History of the Benedictine Order
Saint Benedict (480-547), was born in Nursia, a town in central Italy, and began studies in Rome before embarking on a hermit's life in a cave at Subiaco. He later founded the monastery of Monte Cassino where he wrote his Holy Rule. In the course of the Middle Ages, all monasticism in the West was brought under the Rule of Saint Benedict. Through the prayer and work of his followers, Benedict profoundly influenced the spiritual, educational, and cultural life of Western civilization.

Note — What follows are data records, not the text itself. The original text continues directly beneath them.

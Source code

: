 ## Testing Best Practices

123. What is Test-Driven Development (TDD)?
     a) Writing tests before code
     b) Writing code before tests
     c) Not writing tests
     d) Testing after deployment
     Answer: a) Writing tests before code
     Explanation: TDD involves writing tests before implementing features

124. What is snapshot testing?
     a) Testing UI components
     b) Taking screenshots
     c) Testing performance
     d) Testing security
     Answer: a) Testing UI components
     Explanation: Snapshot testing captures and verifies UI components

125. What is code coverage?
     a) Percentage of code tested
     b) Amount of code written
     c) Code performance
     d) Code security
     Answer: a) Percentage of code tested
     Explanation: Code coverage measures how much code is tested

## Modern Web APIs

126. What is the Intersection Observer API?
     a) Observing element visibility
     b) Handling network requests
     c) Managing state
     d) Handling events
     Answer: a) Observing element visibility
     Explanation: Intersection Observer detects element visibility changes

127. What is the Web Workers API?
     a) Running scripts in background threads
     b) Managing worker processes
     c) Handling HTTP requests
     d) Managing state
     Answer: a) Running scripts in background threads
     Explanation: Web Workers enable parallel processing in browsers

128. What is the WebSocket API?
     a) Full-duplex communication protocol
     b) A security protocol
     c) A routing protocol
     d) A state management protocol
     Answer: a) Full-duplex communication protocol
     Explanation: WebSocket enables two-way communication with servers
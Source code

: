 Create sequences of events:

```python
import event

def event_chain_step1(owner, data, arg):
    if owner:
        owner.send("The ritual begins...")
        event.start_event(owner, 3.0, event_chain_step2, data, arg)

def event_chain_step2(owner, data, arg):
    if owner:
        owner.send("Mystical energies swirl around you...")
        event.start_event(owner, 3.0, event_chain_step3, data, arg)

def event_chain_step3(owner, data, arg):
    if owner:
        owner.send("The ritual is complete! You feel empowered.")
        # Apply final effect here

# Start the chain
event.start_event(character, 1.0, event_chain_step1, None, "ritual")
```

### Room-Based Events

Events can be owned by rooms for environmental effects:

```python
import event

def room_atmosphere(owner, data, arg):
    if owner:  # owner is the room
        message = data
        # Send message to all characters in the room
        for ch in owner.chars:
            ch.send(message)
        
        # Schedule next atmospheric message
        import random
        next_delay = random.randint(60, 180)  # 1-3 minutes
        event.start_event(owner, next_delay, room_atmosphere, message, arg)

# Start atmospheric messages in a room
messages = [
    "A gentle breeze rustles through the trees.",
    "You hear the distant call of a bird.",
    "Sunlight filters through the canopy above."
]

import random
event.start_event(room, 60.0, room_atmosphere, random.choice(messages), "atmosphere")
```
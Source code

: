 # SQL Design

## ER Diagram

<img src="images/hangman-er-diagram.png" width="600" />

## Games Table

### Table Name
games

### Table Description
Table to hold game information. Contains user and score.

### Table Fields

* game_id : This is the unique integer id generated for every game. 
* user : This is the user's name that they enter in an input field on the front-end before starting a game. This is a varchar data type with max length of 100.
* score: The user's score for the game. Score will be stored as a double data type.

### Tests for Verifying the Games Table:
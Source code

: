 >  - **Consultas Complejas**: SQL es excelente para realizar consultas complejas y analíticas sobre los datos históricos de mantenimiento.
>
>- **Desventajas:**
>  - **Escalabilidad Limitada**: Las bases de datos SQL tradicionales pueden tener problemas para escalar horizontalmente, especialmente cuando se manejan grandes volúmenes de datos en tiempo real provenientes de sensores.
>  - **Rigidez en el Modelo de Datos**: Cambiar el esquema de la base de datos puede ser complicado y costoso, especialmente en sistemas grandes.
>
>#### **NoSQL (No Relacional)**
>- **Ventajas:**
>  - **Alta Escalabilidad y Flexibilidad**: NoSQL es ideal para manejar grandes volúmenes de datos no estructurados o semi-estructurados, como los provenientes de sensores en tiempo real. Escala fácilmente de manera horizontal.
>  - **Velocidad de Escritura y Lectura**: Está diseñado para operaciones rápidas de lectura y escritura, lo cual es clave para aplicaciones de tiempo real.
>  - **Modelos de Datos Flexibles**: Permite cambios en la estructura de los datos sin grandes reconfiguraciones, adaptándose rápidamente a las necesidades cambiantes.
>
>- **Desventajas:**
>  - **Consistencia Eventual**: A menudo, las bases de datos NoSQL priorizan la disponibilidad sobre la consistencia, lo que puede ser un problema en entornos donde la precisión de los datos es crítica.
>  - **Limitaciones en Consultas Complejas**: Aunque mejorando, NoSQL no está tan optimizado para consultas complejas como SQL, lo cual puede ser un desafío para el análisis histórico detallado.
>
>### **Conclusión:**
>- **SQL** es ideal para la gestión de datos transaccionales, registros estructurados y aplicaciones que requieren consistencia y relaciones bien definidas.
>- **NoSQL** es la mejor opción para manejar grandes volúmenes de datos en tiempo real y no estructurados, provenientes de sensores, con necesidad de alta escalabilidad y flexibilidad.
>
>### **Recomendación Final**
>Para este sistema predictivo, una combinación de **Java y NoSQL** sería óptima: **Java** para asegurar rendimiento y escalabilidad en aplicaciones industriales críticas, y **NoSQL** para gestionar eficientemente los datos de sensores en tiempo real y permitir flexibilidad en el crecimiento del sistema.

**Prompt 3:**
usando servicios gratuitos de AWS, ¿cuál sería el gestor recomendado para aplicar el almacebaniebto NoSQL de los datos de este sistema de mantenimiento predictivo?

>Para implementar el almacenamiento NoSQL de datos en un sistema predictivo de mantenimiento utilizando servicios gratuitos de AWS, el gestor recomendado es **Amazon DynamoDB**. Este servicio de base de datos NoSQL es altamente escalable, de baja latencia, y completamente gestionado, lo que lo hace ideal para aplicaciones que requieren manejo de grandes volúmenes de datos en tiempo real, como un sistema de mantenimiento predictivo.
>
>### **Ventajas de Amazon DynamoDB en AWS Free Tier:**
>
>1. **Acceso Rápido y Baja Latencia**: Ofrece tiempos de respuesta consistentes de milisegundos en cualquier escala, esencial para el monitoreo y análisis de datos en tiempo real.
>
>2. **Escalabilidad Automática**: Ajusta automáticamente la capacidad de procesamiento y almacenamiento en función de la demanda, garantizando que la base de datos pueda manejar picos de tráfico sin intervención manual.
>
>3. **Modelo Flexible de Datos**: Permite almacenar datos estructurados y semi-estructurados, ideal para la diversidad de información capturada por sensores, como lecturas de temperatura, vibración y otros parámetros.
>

Benedictines in New Hampshire
The first Benedictine foundation in the United States was established in 1846 at Latrobe, Pa. This monastery, Saint Vincent Archabbey, became the first abbey of the American-Cassinese Congregation. From here, a daughter house, Saint Mary's Abbey in Newark, N.J., was founded in 1857. Thirty-one years later in 1889, the Benedictines came to New Hampshire from Newark in order to found a parish and plan their educational and monastic endeavors. Saint Anselm College grew out of this work
Additional information about Saint Anselm of Canterbury can be found on the College Web site.
In the most fundamental way, the monk's search for God unfolds in the context of fraternal life in community. Fully aware that a monastic community is made up of a "wide variety of temperaments," Saint Benedict fashioned his rule so that both formal and informal elements assist the monk not only in his fellowship with Christ, but also in his fellowship with his brother monks.
At Saint Anselm, the monks formally pray together daily and work for a common apostolate, the College; but they also recreate together, eat together, and share the joys and sorrows of those who share a common home and life.